Objective: To investigate the possible protective effect of EGCG and/or CoQ10 against aluminium-induced neurotoxicity presenting symptoms that mimic AD in both normally-fed (NF) and protein malnourished (PM) rats.
Methods: Ten groups of rats were used; five for NF (20% casein) and the same for PM (10% casein). Both NF and PM groups received daily for four weeks; either saline for control or AlCl3 (70 mg/kg, I.P) for AD induction groups, treated groups received together with AlCl3 either EGCG (10 mg/kg, I.P), CoQ10 (200 mg/kg, P.O) or combination of both. Histopathological changes in the brain and biochemical changes in Aβ, Acetyl cholinesterase (ACHE) as well as oxidative parameters (MDA, SOD, TAC) were evaluated for all groups.
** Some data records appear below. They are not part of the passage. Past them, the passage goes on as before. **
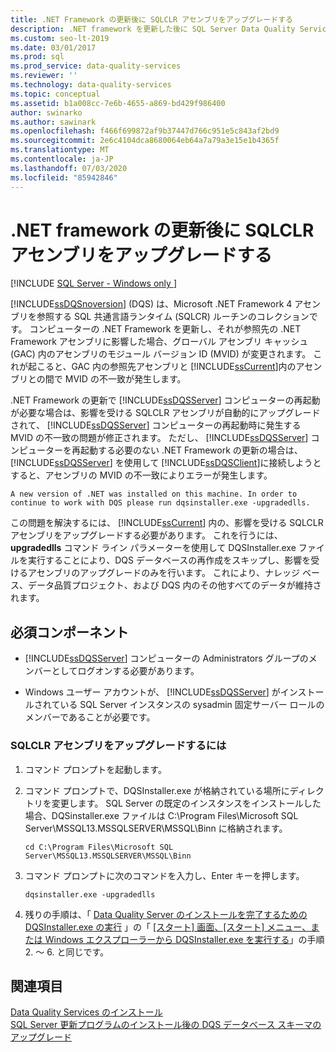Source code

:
 ```yaml
---
title: .NET Framework の更新後に SQLCLR アセンブリをアップグレードする
description: .NET framework を更新した後に SQL Server Data Quality Services (DQS) で使用される SQLCLR アセンブリを更新する方法について説明します。
ms.custom: seo-lt-2019
ms.date: 03/01/2017
ms.prod: sql
ms.prod_service: data-quality-services
ms.reviewer: ''
ms.technology: data-quality-services
ms.topic: conceptual
ms.assetid: b1a008cc-7e6b-4655-a869-bd429f986400
author: swinarko
ms.author: sawinark
ms.openlocfilehash: f466f699872af9b37447d766c951e5c843af2bd9
ms.sourcegitcommit: 2e6c4104dca8680064eb64a7a79a3e15e1b4365f
ms.translationtype: MT
ms.contentlocale: ja-JP
ms.lasthandoff: 07/03/2020
ms.locfileid: "85942846"
---
```

# <a name="upgrade-sqlclr-assemblies-after-net-framework-update"></a>.NET framework の更新後に SQLCLR アセンブリをアップグレードする

[!INCLUDE [SQL Server - Windows only ](../../includes/applies-to-version/sql-windows-only.md)]

  [!INCLUDE[ssDQSnoversion](../../includes/ssdqsnoversion-md.md)] (DQS) は、Microsoft .NET Framework 4 アセンブリを参照する SQL 共通言語ランタイム (SQLCR) ルーチンのコレクションです。 コンピューターの .NET Framework を更新し、それが参照先の .NET Framework アセンブリに影響した場合、グローバル アセンブリ キャッシュ (GAC) 内のアセンブリのモジュール バージョン ID (MVID) が変更されます。 これが起こると、GAC 内の参照先アセンブリと [!INCLUDE[ssCurrent](../../includes/sscurrent-md.md)]内のアセンブリとの間で MVID の不一致が発生します。  
  
 .NET Framework の更新で [!INCLUDE[ssDQSServer](../../includes/ssdqsserver-md.md)] コンピューターの再起動が必要な場合は、影響を受ける SQLCLR アセンブリが自動的にアップグレードされて、 [!INCLUDE[ssDQSServer](../../includes/ssdqsserver-md.md)] コンピューターの再起動時に発生する MVID の不一致の問題が修正されます。 ただし、 [!INCLUDE[ssDQSServer](../../includes/ssdqsserver-md.md)] コンピューターを再起動する必要のない .NET Framework の更新の場合は、 [!INCLUDE[ssDQSServer](../../includes/ssdqsserver-md.md)] を使用して [!INCLUDE[ssDQSClient](../../includes/ssdqsclient-md.md)]に接続しようとすると、アセンブリの MVID の不一致によりエラーが発生します。  
  
```  
A new version of .NET was installed on this machine. In order to continue to work with DQS please run dqsinstaller.exe -upgradedlls.  
```  
  
 この問題を解決するには、 [!INCLUDE[ssCurrent](../../includes/sscurrent-md.md)] 内の、影響を受ける SQLCLR アセンブリをアップグレードする必要があります。 これを行うには、 **upgradedlls** コマンド ライン パラメーターを使用して DQSInstaller.exe ファイルを実行することにより、DQS データベースの再作成をスキップし、影響を受けるアセンブリのアップグレードのみを行います。 これにより、ナレッジ ベース、データ品質プロジェクト、および DQS 内のその他すべてのデータが維持されます。  
  
## <a name="prerequisites"></a>必須コンポーネント  
  
-   [!INCLUDE[ssDQSServer](../../includes/ssdqsserver-md.md)] コンピューターの Administrators グループのメンバーとしてログオンする必要があります。  
  
-   Windows ユーザー アカウントが、 [!INCLUDE[ssDQSServer](../../includes/ssdqsserver-md.md)] がインストールされている SQL Server インスタンスの sysadmin 固定サーバー ロールのメンバーであることが必要です。  
  
### <a name="to-upgrade-sqlclr-assemblies"></a>SQLCLR アセンブリをアップグレードするには  
  
1.  コマンド プロンプトを起動します。  
  
2.  コマンド プロンプトで、DQSInstaller.exe が格納されている場所にディレクトリを変更します。 SQL Server の既定のインスタンスをインストールした場合、DQSinstaller.exe ファイルは C:\Program Files\Microsoft SQL Server\MSSQL13.MSSQLSERVER\MSSQL\Binn に格納されます。  
  
    ```  
    cd C:\Program Files\Microsoft SQL Server\MSSQL13.MSSQLSERVER\MSSQL\Binn  
    ```  
  
3.  コマンド プロンプトに次のコマンドを入力し、Enter キーを押します。  
  
    ```  
    dqsinstaller.exe -upgradedlls  
    ```  
  
4.  残りの手順は、「 [Data Quality Server のインストールを完了するための DQSInstaller.exe の実行](../../data-quality-services/install-windows/run-dqsinstaller-exe-to-complete-data-quality-server-installation.md#WindowsExplorer) 」の「 [[スタート] 画面、[スタート] メニュー、または Windows エクスプローラーから DQSInstaller.exe を実行する](../../data-quality-services/install-windows/run-dqsinstaller-exe-to-complete-data-quality-server-installation.md)」の手順 2. ～ 6. と同じです。  
  
## <a name="see-also"></a>関連項目  
 [Data Quality Services のインストール](../../data-quality-services/install-windows/install-data-quality-services.md)   
 [SQL Server 更新プログラムのインストール後の DQS データベース スキーマのアップグレード](../../data-quality-services/install-windows/upgrade-dqs-databases-schema-after-installing-sql-server-update.md)  
  
  
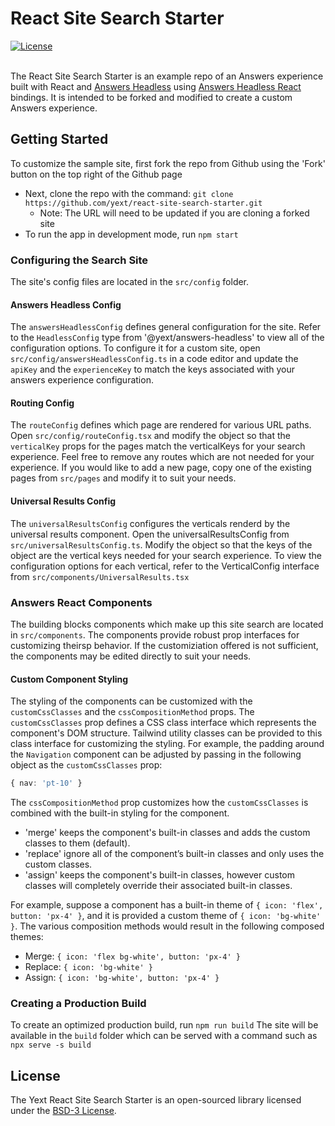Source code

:# React Site Search Starter

<div>
  <a href="./LICENSE">
    <img src="https://img.shields.io/badge/License-BSD%203--Clause-blue.svg" alt="License"/>
  </a>
</div>
<br>

The React Site Search Starter is an example repo of an Answers experience built with React and
[Answers Headless](https://github.com/yext/answers-headless) using
[Answers Headless React](https://github.com/yext/answers-headless-react) bindings.
It is intended to be forked and modified to create a custom Answers experience.

## Getting Started

To customize the sample site, first fork the repo from Github using the 'Fork' button on the top right of the Github page
- Next, clone the repo with the command: `git clone https://github.com/yext/react-site-search-starter.git`
  - Note: The URL will need to be updated if you are cloning a forked site
- To run the app in development mode, run `npm start`

### Configuring the Search Site
The site's config files are located in the `src/config` folder.

#### Answers Headless Config
The `answersHeadlessConfig` defines general configuration for the site. Refer to the `HeadlessConfig` type from
'@yext/answers-headless' to view all of the configuration options. To configure it for a custom site, open
`src/config/answersHeadlessConfig.ts` in a code editor and update the `apiKey` and the `experienceKey` to match
the keys associated with your answers experience configuration.

#### Routing Config
The `routeConfig` defines which page are rendered for various URL paths.
Open `src/config/routeConfig.tsx` and modify the object so that the `verticalKey` props for the pages match
the verticalKeys for your search experience. Feel free to remove any routes which are not needed for your experience.
If you would like to add a new page, copy one of the existing pages from `src/pages` and modify it to suit your needs.

#### Universal Results Config
The `universalResultsConfig` configures the verticals renderd by the universal results component.
Open the universalResultsConfig from `src/universalResultsConfig.ts`. Modify the object so that the keys of the object
are the vertical keys needed for your search experience. To view the configuration options for each vertical,
refer to the VerticalConfig interface from `src/components/UniversalResults.tsx`

### Answers React Components
The building blocks components which make up this site search are located in `src/components`. The components
provide robust prop interfaces for customizing theirsp behavior. If the customiziation offered is not sufficient, the components
may be edited directly to suit your needs.

#### Custom Component Styling
The styling of the components can be customized with the `customCssClasses` and the `cssCompositionMethod` props.
The `customCssClasses` prop defines a CSS class interface which represents the component's DOM structure.
Tailwind utility classes can be provided to this class interface for customizing the styling. For example, the
padding around the `Navigation` component can be adjusted by passing in the following object as the `customCssClasses` prop:
```ts
{ nav: 'pt-10' }
```

The `cssCompositionMethod` prop customizes how the `customCssClasses` is combined with the built-in styling for the component.
- 'merge' keeps the component's built-in classes and adds the custom classes to them (default).
- 'replace' ignore all of the component’s built-in classes and only uses the custom classes.
- 'assign' keeps the component's built-in classes, however custom classes will completely override their associated built-in classes.
 
For example, suppose a component has a built-in theme of `{ icon: 'flex', button: 'px-4' }`,
and it is provided a custom theme of `{ icon: 'bg-white' }`.
The various composition methods would result in the following composed themes:
- Merge: `{ icon: 'flex bg-white', button: 'px-4' }`
- Replace: `{ icon: 'bg-white' }`
- Assign: `{ icon: 'bg-white', button: 'px-4' }`

### Creating a Production Build

To create an optimized production build, run `npm run build`
The site will be available in the `build` folder which can be served with a command such as `npx serve -s build`

## License

The Yext React Site Search Starter is an open-sourced library licensed under the [BSD-3 License](./LICENSE).
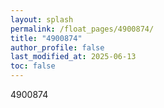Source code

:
 ```yaml
---
layout: splash
permalink: /float_pages/4900874/
title: "4900874"
author_profile: false
last_modified_at: 2025-06-13
toc: false
---
```

 
4900874
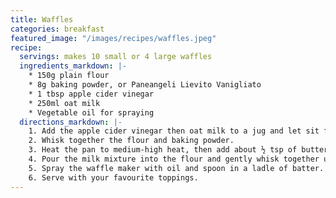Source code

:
 ```yaml
---
title: Waffles
categories: breakfast
featured_image: "/images/recipes/waffles.jpeg"
recipe:
  servings: makes 10 small or 4 large waffles
  ingredients_markdown: |-
    * 150g plain flour
    * 8g baking powder, or Paneangeli Lievito Vanigliato
    * 1 tbsp apple cider vinegar
    * 250ml oat milk
    * Vegetable oil for spraying
  directions_markdown: |-
    1. Add the apple cider vinegar then oat milk to a jug and let sit for 2 minutess without stirring.
    2. Whisk together the flour and baking powder.
    3. Heat the pan to medium-high heat, then add about ½ tsp of butter.
    4. Pour the milk mixture into the flour and gently whisk together until just combined.
    5. Spray the waffle maker with oil and spoon in a ladle of batter. Cook for a 3-5 minutes until golden brown.
    6. Serve with your favourite toppings.
---
```

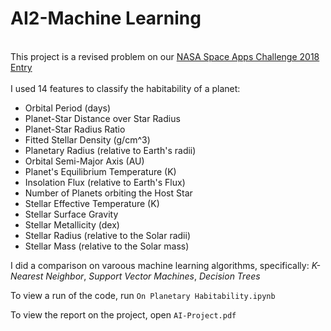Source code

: # AI2-Machine Learning

<br> This project is a revised problem on our [NASA Space Apps Challenge 2018 Entry](https://github.com/JstnClmnt/SpaceApps)</br>
<br> I used 14 features to classify the habitability of a planet:</br>
* Orbital Period (days) 
* Planet-Star Distance over Star Radius
* Planet-Star Radius Ratio
* Fitted Stellar Density (g/cm^3)
* Planetary Radius (relative to Earth's radii)
* Orbital Semi-Major Axis (AU)
* Planet's Equilibrium Temperature (K)
* Insolation Flux (relative to Earth's Flux)  
* Number of Planets orbiting the Host Star
* Stellar Effective Temperature (K)
* Stellar Surface Gravity
* Stellar Metallicity (dex)
* Stellar Radius (relative to the Solar radii)
* Stellar Mass (relative to the Solar mass)

I did a comparison on varoous machine learning algorithms, specifically: *K-Nearest Neighbor*, *Support Vector Machines*, *Decision Trees*

To view a run of the code, run ``` On Planetary Habitability.ipynb ```

To view the report on the project, open ``` AI-Project.pdf ```
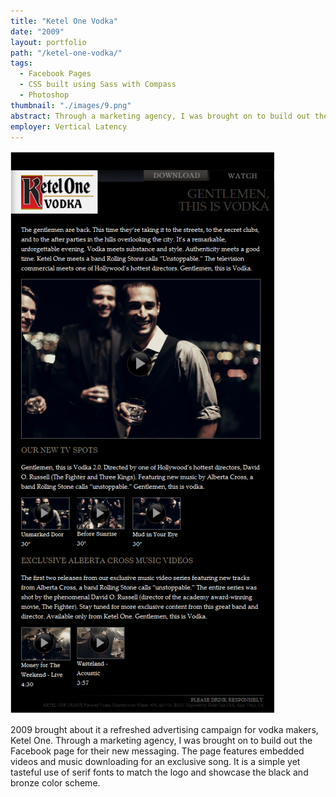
 ```yaml
---
title: "Ketel One Vodka"
date: "2009"
layout: portfolio
path: "/ketel-one-vodka/"
tags:
  - Facebook Pages
  - CSS built using Sass with Compass
  - Photoshop
thumbnail: "./images/9.png"
abstract: Through a marketing agency, I was brought on to build out the Facebook page for their new messaging.
employer: Vertical Latency
---
```

![](./images/9.png)

2009 brought about it a refreshed advertising campaign for vodka makers, Ketel One. Through a marketing agency, I was brought on to build out the Facebook page for their new messaging. The page features embedded videos and music downloading for an exclusive song. It is a simple yet tasteful use of serif fonts to match the logo and showcase the black and bronze color scheme.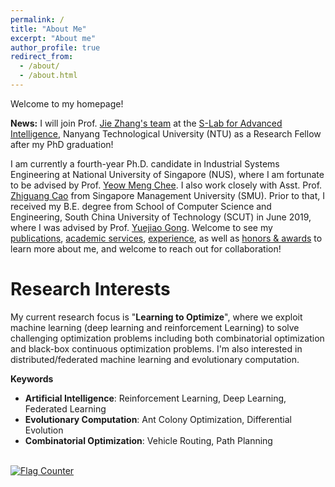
 ```yaml
---
permalink: /
title: "About Me"
excerpt: "About me"
author_profile: true
redirect_from: 
  - /about/
  - /about.html
---
```


Welcome to my homepage!

**News:** I will join Prof. [Jie Zhang's team](https://personal.ntu.edu.sg/zhangj/) at the [S-Lab for Advanced Intelligence](https://www.ntu.edu.sg/s-lab), Nanyang Technological University (NTU) as a Research Fellow after my PhD graduation!

I am currently a fourth-year Ph.D. candidate in Industrial Systems Engineering at National University of Singapore (NUS), where I am fortunate to be advised by Prof. [Yeow Meng Chee](https://ymchee66.github.io/home/). I also work closely with Asst. Prof. [Zhiguang Cao](https://zhiguangcaosg.github.io/) from Singapore Management University (SMU). Prior to that, I received my B.E. degree from School of Computer Science and Engineering, South China University of Technology (SCUT) in June 2019, where I was advised by Prof. [Yuejiao Gong](https://scholar.google.com/citations?user=Mi0Zu3IAAAAJ&hl=en).
Welcome to see my [publications](https://yining043.github.io/publications/), [academic services](https://yining043.github.io/service/), [experience](https://yining043.github.io/experience/), as well as [honors & awards](https://yining043.github.io/honors/) to learn more about me, and welcome to reach out for collaboration!

# Research Interests
My current research focus is "**Learning to Optimize**", where we exploit machine learning (deep learning and reinforcement Learning) to solve challenging optimization problems including both combinatorial optimization and black-box continuous optimization problems. I'm also interested in distributed/federated machine learning and evolutionary computation.

**Keywords**
- **Artificial Intelligence**: Reinforcement Learning, Deep Learning, Federated Learning
- **Evolutionary Computation**: Ant Colony Optimization, Differential Evolution
- **Combinatorial Optimization**: Vehicle Routing, Path Planning


<br>
<a href="https://info.flagcounter.com/kHt2"><img src="https://s01.flagcounter.com/count2/kHt2/bg_FFFFFF/txt_000000/border_CCCCCC/columns_2/maxflags_10/viewers_0/labels_0/pageviews_0/flags_0/percent_0/" alt="Flag Counter" border="0"></a>
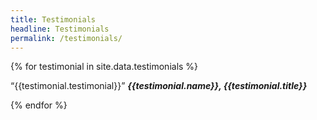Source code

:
 ```yaml
---
title: Testimonials
headline: Testimonials
permalink: /testimonials/
---
```

<setcion class="testimonials">
  {% for testimonial in site.data.testimonials %}
    <article class="card">
    <img src="{{site.baseurl}}/assets/images/testimonials/{{testimonial.image}}.jpg" alt="">
    <p>
      <q>{{testimonial.testimonial}}</q>
      <cite><strong>{{testimonial.name}}, {{testimonial.title}}</strong></cite>
    </p> 
    </article> 
  {% endfor %}
</setcion>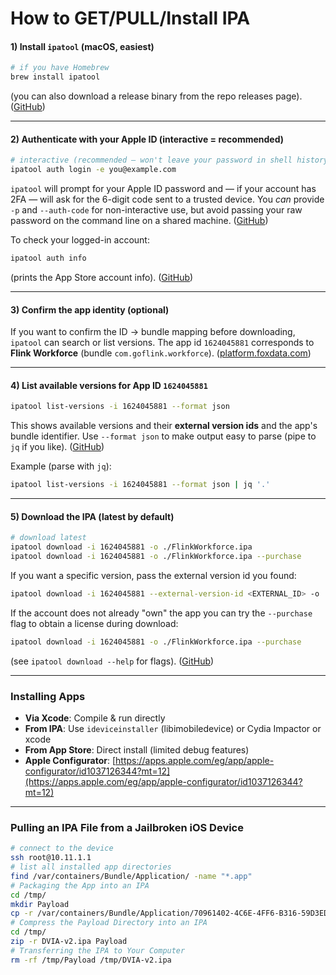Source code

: # How to GET/PULL/Install IPA

#### 1) Install `ipatool` (macOS, easiest)

```bash
# if you have Homebrew
brew install ipatool
```

(you can also download a release binary from the repo releases page). ([GitHub](https://github.com/majd/ipatool))

***

#### 2) Authenticate with your Apple ID (interactive = recommended)

```bash
# interactive (recommended — won't leave your password in shell history)
ipatool auth login -e you@example.com
```

`ipatool` will prompt for your Apple ID password and — if your account has 2FA — will ask for the 6-digit code sent to a trusted device. You _can_ provide `-p` and `--auth-code` for non-interactive use, but avoid passing your raw password on the command line on a shared machine. ([GitHub](https://github.com/majd/ipatool))

To check your logged-in account:

```bash
ipatool auth info
```

(prints the App Store account info). ([GitHub](https://github.com/majd/ipatool))

***

#### 3) Confirm the app identity (optional)

If you want to confirm the ID → bundle mapping before downloading, `ipatool` can search or list versions. The app id `1624045881` corresponds to **Flink Workforce** (bundle `com.goflink.workforce`). ([platform.foxdata.com](https://platform.foxdata.com/cn/app-profile/1624045881/US/as?utm_source=chatgpt.com))

***

#### 4) List available versions for App ID `1624045881`

```bash
ipatool list-versions -i 1624045881 --format json
```

This shows available versions and their **external version ids** and the app's bundle identifier. Use `--format json` to make output easy to parse (pipe to `jq` if you like). ([GitHub](https://github.com/majd/ipatool))

Example (parse with `jq`):

```bash
ipatool list-versions -i 1624045881 --format json | jq '.'
```

***

#### 5) Download the IPA (latest by default)

```bash
# download latest
ipatool download -i 1624045881 -o ./FlinkWorkforce.ipa
ipatool download -i 1624045881 -o ./FlinkWorkforce.ipa --purchase
```

If you want a specific version, pass the external version id you found:

```bash
ipatool download -i 1624045881 --external-version-id <EXTERNAL_ID> -o ./FlinkWorkforce.ipa
```

If the account does not already "own" the app you can try the `--purchase` flag to obtain a license during download:

```bash
ipatool download -i 1624045881 -o ./FlinkWorkforce.ipa --purchase
```

(see `ipatool download --help` for flags). ([GitHub](https://github.com/majd/ipatool))

***

### **Installing Apps**

* **Via Xcode**: Compile & run directly
* **From IPA**: Use `ideviceinstaller` (libimobiledevice) or Cydia Impactor or xcode
* **From App Store**: Direct install (limited debug features)
* **Apple Configurator**: [https://apps.apple.com/eg/app/apple-configurator/id1037126344?mt=12](https://apps.apple.com/eg/app/apple-configurator/id1037126344?mt=12)

***

### Pulling an IPA File from a Jailbroken iOS Device <a href="#el_1726086802128_342" id="el_1726086802128_342"></a>

```bash
# connect to the device
ssh root@10.11.1.1
# list all installed app directories
find /var/containers/Bundle/Application/ -name "*.app"
# Packaging the App into an IPA
cd /tmp/
mkdir Payload
cp -r /var/containers/Bundle/Application/70961402-4C6E-4FF6-B316-59D3ED83828F/DVIA-v2.app /tmp/Payload/
# Compress the Payload Directory into an IPA
cd /tmp/
zip -r DVIA-v2.ipa Payload
# Transferring the IPA to Your Computer
rm -rf /tmp/Payload /tmp/DVIA-v2.ipa
```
Results: The study revealed that, brain neurological damage characterizing induction of AD as indicated by histopathological changes in the brain and the increase in Aβ, ACHE and MDA as well as the decrease in SOD and TAC was more pronounced in PM rats. Administration of EGCG and/or CoQ10 during induction of AD showed protective effect in both NF and PM rats as indicated by the decreased Aβ, ACHE, MDA together with the increased SOD, TAC and confirmed by histo pathological examinations in different brain regions. However, the effect of combined treatment was more pronounced in both NF and PM rats.
Conclusion: PM is a risk factor in induction of AD, EGCG and CoQ10 combined therapy has marked protective effects during induction of AD in both NF and PM rats rather than each individual treatment.